Can't believe I got through for this one.


----------



## stickyfingers (Jan 7, 2004)

Basically "we put the port on so that you'd buy it - but you didn't actually expect us to make it functional did you?"

Wonder what the over/under is on when the much beloved firewire will be active on the 921..? 

Brian


----------



## Jacob S (Apr 14, 2002)

Alright!!! Name Based Recording!!! This is something that people have wanted the most on the DVR's, or did we misunderstand what they said and they mean that you can rename your recording instead of recording it based on the name of the show?


----------



## IanF (Jan 13, 2004)

> Basically "we put the port on so that you'd buy it - but you didn't actually expect us to make it functional did you?"


There are times when DISH reminds me of a girl I tried to date in high school. Come to think of it, she never showed up for an "811 install date" either...


----------



## Mark Lamutt (Mar 24, 2002)

Congrats on getting through Allen, and sorry I misspelled your name in the summary. When I was typing it up, I was wondering if that was you.


----------



## lionsrule (Nov 25, 2003)

I think it's PATHETIC when paid "professionals" don't know what they are talking about. When doing th recap on what channels dish provides in 5.1 dolby that state that espn broadcasts that way.......they DO NOT!!

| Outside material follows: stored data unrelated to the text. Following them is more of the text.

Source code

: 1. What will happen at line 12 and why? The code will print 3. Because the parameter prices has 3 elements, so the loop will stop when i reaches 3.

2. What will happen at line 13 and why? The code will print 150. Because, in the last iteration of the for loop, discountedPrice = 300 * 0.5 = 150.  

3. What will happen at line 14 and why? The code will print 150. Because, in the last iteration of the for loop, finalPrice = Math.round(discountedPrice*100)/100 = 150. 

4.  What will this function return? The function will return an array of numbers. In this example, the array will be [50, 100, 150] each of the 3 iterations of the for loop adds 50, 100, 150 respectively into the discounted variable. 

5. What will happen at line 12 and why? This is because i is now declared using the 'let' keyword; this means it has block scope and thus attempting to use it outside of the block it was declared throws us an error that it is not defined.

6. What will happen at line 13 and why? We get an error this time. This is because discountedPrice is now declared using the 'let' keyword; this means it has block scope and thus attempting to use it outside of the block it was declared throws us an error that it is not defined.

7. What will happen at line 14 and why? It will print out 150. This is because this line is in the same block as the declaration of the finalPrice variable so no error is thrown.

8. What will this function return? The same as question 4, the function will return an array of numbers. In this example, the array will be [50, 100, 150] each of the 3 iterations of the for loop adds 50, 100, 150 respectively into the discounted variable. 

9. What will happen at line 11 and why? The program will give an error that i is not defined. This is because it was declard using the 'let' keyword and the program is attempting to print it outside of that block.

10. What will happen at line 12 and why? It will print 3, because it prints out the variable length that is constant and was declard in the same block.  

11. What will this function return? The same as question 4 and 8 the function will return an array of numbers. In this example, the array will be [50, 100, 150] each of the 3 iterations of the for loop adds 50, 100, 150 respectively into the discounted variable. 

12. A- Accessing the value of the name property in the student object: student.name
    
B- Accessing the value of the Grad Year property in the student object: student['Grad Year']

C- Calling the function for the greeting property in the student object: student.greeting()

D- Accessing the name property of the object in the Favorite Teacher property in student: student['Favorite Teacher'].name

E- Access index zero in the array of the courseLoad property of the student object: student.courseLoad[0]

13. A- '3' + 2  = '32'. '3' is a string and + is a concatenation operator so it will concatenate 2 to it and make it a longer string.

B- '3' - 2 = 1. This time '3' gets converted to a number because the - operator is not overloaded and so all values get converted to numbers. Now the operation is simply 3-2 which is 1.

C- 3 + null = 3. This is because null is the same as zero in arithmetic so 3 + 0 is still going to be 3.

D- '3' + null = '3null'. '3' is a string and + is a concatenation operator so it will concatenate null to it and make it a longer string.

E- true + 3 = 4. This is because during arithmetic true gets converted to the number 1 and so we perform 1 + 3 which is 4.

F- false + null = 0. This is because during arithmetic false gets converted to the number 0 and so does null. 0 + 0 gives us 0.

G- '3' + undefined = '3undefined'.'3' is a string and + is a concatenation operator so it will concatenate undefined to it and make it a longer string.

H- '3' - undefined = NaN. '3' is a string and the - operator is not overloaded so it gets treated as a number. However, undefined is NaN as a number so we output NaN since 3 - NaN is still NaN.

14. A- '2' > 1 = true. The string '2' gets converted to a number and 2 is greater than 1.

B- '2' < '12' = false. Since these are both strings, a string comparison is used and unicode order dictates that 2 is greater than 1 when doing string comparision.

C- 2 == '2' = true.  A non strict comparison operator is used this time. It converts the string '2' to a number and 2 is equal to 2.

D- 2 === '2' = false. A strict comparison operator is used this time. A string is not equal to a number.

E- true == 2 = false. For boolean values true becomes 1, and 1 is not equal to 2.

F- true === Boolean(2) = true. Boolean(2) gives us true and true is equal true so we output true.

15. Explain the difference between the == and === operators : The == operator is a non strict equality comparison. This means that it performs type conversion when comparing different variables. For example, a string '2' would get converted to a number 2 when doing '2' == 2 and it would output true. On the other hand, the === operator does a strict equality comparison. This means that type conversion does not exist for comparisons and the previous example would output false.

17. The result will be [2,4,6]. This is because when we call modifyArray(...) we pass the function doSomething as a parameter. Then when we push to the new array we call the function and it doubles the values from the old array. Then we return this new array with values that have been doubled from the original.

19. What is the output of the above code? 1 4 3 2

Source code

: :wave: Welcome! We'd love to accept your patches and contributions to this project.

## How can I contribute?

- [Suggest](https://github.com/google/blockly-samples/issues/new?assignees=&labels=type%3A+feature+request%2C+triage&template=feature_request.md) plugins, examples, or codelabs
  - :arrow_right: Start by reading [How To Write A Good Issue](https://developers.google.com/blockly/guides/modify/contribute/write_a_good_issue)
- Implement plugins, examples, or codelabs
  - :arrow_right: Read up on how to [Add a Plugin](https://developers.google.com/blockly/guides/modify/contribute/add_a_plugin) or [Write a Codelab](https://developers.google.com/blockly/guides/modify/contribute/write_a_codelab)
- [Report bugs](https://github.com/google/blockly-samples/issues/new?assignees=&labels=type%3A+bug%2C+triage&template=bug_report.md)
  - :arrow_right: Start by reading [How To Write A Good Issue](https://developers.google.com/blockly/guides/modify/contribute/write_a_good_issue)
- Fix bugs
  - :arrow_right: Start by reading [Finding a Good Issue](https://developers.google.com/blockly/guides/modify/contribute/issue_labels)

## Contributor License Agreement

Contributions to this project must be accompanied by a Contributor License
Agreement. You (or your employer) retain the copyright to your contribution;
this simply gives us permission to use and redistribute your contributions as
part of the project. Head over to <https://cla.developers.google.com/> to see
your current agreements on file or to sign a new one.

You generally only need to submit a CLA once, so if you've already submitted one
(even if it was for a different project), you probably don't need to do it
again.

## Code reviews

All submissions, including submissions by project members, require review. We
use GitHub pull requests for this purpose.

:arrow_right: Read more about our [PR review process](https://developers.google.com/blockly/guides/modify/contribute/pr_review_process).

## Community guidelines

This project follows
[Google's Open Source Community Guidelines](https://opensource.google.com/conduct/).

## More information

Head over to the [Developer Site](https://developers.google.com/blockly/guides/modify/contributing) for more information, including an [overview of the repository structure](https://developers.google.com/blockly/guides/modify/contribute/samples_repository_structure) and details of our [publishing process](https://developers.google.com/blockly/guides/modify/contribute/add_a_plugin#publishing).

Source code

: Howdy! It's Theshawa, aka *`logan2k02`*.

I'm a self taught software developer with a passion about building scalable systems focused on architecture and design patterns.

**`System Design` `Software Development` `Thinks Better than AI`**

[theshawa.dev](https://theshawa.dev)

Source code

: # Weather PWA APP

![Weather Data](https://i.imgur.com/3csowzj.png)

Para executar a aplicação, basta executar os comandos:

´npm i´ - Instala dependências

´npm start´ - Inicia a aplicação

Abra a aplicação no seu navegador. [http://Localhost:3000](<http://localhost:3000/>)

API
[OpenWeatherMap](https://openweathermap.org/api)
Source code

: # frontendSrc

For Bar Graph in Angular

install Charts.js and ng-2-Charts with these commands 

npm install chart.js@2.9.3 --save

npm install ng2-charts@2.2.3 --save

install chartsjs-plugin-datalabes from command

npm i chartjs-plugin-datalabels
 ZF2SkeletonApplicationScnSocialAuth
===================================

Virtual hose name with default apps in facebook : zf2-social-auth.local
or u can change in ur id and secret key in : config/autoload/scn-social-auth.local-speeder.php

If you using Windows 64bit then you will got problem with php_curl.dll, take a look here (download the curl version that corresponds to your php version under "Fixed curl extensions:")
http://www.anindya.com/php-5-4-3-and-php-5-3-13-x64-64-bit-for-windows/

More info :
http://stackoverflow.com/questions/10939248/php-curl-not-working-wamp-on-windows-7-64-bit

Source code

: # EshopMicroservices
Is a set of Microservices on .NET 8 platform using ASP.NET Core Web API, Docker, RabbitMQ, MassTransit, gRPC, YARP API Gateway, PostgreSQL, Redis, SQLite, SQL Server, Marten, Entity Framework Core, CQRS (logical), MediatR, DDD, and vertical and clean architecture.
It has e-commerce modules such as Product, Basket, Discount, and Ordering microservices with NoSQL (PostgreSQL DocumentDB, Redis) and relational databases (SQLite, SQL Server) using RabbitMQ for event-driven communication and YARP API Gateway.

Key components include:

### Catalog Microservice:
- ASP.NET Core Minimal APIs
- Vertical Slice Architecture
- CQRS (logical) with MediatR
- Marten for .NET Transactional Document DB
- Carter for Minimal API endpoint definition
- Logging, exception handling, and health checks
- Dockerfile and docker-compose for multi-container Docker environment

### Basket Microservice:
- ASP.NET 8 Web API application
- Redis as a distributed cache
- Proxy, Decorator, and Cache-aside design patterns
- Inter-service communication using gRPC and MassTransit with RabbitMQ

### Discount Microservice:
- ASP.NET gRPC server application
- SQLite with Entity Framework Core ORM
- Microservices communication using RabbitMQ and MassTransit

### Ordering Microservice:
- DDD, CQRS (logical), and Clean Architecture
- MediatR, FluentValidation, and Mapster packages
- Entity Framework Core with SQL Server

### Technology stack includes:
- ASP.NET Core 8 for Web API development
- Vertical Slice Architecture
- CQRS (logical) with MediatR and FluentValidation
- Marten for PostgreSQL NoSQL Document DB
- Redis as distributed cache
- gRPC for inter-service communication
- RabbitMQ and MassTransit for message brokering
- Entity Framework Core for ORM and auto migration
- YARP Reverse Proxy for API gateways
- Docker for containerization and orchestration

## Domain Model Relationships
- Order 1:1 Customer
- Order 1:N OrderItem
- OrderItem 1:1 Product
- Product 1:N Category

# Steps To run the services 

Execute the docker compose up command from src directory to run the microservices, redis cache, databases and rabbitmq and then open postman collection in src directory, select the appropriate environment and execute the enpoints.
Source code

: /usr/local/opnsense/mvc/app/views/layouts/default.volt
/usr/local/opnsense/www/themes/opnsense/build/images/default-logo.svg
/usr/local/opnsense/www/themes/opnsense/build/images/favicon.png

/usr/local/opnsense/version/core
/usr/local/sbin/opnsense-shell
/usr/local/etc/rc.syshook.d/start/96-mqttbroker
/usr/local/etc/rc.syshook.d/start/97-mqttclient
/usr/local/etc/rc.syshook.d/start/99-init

Why can't the tech guys even get that right.


----------



## John Corn (Mar 21, 2002)

Thanks for the recap Mark......:righton:


----------



## wdingus (Feb 10, 2004)

I'm pretty sure he meant being able to record "by name" instead of just time slot. More like TIVO it sounds like...

Too bad the contests were both phone-in, continuous busy signals for me. Had email all setup ready to go in hopes they'd accept contest submissions that way. They used to and I won an HBO leather jacket from them that way  Faster with the mouse clicks than the phone dialing... I knew both answers too!

Something I've emailed them before each of the past 3 or 4 so chats. I'd love to see a ReplayTV'ish feature. I'd like to login to the dishnetwork.com site and instruct my 508 to record something for me while away from the receiver. Sending this instruction to my specific receiver shouldn't be a big deal.. Man I wish they'd add that. The name-based recording hopefully will be a nice upgrade though.


----------



## FaxMan (Oct 14, 2003)

I got so pissed of after they announce that 811s and 921s are 'available', I got on the phone and spent the next hour venting my spleen and writing the following e-mail to [email protected] (for what good that will do)...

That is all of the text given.